Bottles and jars

Appears in
The Cook's Companion: A step-by-step guide to cooking skills including original recipes

By Josceline Dimbleby

Published 1991

  • About
  • Bottles and jars of cockles and mussels in brine can be used in salads or stirred into a tomato or cream sauce for rice or pasta.

  • Italian-style tomato sauce in jars is an excellent standby, and tastes even better if you add some butter and chopped herbs.

  • Capers are useful for sauces to go with fish, and for adding to salads.

  • A good bottled mayonnaise is an invaluable standby; you can add ingredients such as fresh herbs, curry paste, crushed green peppercorns, chopped anchovies, tomato purée, crushed garlic, to suggest a few, to it, and then use it to coat cold chicken. Once opened keep in the refrigerator.

  • Jars of pesto are excellent if you like pasta, but pesto is also delicious as a filling for baked potatoes. Red pesto, which contains tomatoes too, is excellent.

  • Chutneys, relishes and pickles, particularly lime pickle, as well as for eating with hot and cold meat, can be added to an ordinary stew to make it into a kind of curry.

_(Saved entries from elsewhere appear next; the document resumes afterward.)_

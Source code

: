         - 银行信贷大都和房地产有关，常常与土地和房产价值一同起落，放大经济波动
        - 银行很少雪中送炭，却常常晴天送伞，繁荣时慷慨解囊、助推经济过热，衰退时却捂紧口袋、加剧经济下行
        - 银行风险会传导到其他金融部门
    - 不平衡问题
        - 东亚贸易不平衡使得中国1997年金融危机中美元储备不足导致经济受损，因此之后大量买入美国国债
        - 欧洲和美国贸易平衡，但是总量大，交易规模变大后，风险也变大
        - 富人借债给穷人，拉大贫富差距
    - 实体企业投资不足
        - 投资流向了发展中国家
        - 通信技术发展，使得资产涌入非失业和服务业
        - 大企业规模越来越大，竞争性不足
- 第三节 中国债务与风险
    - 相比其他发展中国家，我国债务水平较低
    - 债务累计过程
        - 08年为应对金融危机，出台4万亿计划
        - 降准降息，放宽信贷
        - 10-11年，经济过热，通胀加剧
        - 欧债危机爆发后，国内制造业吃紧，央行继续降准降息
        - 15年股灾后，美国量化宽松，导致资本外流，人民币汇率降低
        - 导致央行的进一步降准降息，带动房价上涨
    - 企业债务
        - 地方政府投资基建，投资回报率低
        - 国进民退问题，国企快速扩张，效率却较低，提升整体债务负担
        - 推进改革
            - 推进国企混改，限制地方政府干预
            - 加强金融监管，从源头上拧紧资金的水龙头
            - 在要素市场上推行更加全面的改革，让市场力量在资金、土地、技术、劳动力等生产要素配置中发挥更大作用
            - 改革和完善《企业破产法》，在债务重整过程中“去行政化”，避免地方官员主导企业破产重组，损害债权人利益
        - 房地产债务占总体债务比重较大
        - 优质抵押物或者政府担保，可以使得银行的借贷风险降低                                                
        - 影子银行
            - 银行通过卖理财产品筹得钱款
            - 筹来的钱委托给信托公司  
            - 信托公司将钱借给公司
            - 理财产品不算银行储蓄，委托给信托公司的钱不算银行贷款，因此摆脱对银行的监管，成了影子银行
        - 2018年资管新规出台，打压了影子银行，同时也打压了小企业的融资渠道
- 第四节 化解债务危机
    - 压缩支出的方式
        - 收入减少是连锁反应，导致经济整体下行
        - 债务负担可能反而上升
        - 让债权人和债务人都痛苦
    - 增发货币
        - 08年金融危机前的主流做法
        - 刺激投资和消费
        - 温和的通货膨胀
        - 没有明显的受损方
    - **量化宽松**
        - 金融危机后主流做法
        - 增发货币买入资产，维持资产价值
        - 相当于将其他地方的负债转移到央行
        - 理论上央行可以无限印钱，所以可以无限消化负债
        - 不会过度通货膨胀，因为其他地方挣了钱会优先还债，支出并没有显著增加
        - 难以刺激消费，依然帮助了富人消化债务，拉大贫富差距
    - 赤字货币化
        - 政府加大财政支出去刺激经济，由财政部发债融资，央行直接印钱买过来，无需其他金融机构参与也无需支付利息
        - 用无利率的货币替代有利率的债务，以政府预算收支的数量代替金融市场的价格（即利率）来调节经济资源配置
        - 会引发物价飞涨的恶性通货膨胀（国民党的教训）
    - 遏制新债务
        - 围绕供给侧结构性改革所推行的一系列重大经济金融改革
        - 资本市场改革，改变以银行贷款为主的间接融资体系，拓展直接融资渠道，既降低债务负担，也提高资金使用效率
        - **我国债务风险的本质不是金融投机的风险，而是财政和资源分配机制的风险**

  • Jars (or cans) of olives are useful not only to nibble with drinks, but to add to stews, stuffings and sauces.

  • With vine leaves in brine you can make a quick dish with alternate layers of mince and vine leaves baked in the oven and topped with cheese sauce.

  • Fruit jellies are an excellent accompaniment to pork, game or lamb.

  • I love really special honeys; it is worth using the most fragrant kind for making ice cream, but for baking and other cooking I keep a large jar of ordinary honey. Clear honey is useful for sweetening dressings.

  • Mustard has countless uses; it can be added to stews and casseroles, soups, sauces or bread doughs, or used as part of a marinade. I like mild wholegrain and French Dijon mustard in sauces and salad dressings.

  • Soy sauce is an invaluable flavour enhancer, and is by no means only for Chinese dishes. As well as using in stir-fried vegetables, soy sauce enormously enlivens a simple dish of green vegetables, and is very good on plain cold chicken, veal or pork.

  • Various essences, such as anchovy, are good flavour enhancers for casseroles, stews, sauces and gravies. It is worth keeping ajar of Marmite or Bovril for this purpose, too.

  • Flower waters, either orange, rose or violet, give an authentic and romantic touch to exotic or old-fashioned puddings.

  • Many different flavoured oils are available. Keep extra virgin olive oil for salad dressings and pasta sauces, and less expensive olive oil for shallow frying. Walnut and hazelnut oils are lovely for leafy salads which include bitter leaves, but these oils must not be kept too long as they go rancid quickly once opened. Keep in the refrigerator after opening. Sunflower, grapeseed and groundnut oils are lighter alternatives to fruity olive oil in salad dressings and mayonnaise.

  • The choice of vinegars is enormous. Sherry and balsamic vinegars are my favourites for adding to sauces and stews as well as salad dressings, but red and white wine and herb vinegars are excellent, too. Cider is the lightest vinegar and is useful for pickling. Raspberry and other fruit vinegars are lovely for more delicate salad dressings.

  • Sun-dried tomato paste in ajar is good for enriching sauces, and really mouthwatering spread on to hot toast with crushed garlic.